Cantor Eric Schulmiller, Reconstructionist Synagogue of the North Shore, Plandome:

The Jewish religion has very strong feelings when it comes to issues of justice. Revenge, which is acting out against a personal grudge, is looked down upon. Leviticus 19 specifically prohibits vengeance or bearing a grudge. You should act out of compassion and love toward your neighbor.

The Talmud actually takes it a step further. In a section called Yoma, it explains that taking revenge can be as simple as when you ask someone to lend you one of their tools and they say no. The next day, the person asks to borrow one of your tools and you say no and tell them that you're not lending yours today because he didn't lend his yesterday. Even if you lend the tool, but tell the person you'll lend him yours even though he didn't lend you one yesterday, that is wrong. We're expected to open our hearts and remove spitefulness from them.

Yes, there are certain stories in scripture of people who take revenge. There are instances where God seems to act in a vengeful manner. Even so, it is biblically commanded that we do not take revenge or bear a grudge against our fellow human beings.
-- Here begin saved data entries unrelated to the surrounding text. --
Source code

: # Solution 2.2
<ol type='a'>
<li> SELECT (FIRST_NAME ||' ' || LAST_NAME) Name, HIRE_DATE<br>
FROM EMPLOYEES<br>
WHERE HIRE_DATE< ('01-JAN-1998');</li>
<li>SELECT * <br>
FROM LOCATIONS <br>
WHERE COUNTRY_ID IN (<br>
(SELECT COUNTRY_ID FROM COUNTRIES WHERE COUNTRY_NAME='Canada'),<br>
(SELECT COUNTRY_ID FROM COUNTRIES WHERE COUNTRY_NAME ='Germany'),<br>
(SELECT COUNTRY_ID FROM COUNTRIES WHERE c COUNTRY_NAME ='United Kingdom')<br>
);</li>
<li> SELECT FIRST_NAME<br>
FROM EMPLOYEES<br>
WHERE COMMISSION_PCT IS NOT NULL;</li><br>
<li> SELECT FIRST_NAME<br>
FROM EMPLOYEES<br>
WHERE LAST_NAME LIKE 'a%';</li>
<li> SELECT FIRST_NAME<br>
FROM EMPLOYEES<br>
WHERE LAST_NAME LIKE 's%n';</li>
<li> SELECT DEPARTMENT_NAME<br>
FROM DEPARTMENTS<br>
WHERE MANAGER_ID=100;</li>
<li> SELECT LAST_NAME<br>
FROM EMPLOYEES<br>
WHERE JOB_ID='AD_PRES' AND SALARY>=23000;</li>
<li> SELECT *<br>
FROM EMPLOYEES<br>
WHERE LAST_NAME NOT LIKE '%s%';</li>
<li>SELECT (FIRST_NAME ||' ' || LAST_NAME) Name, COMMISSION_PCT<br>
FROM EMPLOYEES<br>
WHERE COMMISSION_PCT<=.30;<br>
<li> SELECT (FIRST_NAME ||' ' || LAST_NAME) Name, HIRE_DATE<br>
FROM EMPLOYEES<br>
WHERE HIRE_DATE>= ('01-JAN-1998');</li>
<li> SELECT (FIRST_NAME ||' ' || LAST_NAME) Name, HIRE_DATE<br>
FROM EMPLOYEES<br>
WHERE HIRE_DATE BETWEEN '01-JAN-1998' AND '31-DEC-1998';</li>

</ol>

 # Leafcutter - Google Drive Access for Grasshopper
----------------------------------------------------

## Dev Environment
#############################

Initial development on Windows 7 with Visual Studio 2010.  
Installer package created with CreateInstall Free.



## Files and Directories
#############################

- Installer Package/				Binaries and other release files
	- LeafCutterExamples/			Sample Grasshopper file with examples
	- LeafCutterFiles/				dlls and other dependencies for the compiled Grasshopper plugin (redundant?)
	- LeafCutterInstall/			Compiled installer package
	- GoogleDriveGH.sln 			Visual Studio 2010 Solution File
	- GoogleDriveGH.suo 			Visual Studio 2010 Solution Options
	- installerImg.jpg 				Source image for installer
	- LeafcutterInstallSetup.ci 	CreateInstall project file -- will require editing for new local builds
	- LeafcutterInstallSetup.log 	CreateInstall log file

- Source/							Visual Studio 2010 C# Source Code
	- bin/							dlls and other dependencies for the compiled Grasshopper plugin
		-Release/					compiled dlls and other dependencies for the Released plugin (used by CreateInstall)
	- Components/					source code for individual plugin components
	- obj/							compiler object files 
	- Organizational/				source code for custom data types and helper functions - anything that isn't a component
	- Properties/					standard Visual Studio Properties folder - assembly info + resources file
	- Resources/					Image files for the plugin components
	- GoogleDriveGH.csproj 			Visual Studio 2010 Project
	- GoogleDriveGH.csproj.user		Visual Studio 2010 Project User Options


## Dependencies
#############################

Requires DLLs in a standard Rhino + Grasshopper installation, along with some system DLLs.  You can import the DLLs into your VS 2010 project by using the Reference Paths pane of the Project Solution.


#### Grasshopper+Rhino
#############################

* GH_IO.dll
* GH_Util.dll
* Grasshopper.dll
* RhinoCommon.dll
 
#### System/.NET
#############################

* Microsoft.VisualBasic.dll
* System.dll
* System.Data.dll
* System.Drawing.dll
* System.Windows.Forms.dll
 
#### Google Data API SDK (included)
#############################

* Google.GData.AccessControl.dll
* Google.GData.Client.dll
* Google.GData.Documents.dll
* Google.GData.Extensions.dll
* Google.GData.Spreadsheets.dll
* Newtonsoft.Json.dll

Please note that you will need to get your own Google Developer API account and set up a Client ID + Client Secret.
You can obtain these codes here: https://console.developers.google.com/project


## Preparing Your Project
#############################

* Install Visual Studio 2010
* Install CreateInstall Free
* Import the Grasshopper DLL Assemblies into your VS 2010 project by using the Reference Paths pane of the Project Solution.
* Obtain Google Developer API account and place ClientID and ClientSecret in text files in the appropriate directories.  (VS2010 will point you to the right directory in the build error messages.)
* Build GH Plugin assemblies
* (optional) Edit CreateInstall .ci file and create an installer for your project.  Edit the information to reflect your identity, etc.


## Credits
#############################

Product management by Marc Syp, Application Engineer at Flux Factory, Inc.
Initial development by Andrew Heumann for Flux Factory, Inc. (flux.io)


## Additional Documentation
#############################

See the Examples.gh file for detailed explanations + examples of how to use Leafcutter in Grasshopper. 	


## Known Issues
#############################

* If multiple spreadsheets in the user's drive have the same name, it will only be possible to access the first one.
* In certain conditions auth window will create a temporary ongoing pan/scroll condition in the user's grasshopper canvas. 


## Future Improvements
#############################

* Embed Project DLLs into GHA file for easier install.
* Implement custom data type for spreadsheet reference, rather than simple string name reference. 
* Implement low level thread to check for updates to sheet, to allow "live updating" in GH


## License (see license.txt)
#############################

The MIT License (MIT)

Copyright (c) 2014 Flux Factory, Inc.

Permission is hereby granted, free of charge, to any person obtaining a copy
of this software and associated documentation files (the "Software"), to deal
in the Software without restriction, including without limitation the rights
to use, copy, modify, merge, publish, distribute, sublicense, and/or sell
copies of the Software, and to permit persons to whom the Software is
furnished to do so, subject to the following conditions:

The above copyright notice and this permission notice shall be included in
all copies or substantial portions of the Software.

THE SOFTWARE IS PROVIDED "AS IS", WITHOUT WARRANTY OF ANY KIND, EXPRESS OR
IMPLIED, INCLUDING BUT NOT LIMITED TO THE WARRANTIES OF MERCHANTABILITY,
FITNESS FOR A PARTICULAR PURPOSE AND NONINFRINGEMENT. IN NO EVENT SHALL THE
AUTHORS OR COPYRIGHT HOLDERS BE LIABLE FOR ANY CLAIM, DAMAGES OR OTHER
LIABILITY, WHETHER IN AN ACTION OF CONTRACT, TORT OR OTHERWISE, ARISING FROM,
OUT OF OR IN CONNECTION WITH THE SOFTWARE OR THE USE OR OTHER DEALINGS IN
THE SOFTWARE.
This doesn't mean we ignore the concept of justice, but justice must be absent spitefulness and revenge. Any time there is a commandment against something, it is because it is something we as humans would want to do.

Imam Ibrahim Negm, visiting scholar at the Islamic Center of Long Island, Westbury; senior adviser to the Grand Mufti of Egypt and official spokesman of Al-Azhar University, Cairo:

The Quranic view of revenge is that it is a futile emotion at best, and destructive at worst. As a result, the attitude of a believer must be to overcome desires for revenge through properly orienting oneself toward the purpose of one's life: to live in a state of obedience to God, and to constantly strive to better oneself and progress spiritually. This is why the Quran reminds believers on how to deal with feelings of revenge: "The good deed and the evil deed are not alike. Repel the evil deed with one which is better. Then he, between whom and you there was enmity will become as though he was a close friend" (Quran 41:34). As this verse shows, this is a necessary component for creating and maintaining a healthy society, in which people actively try to create harmony between themselves and their neighbors.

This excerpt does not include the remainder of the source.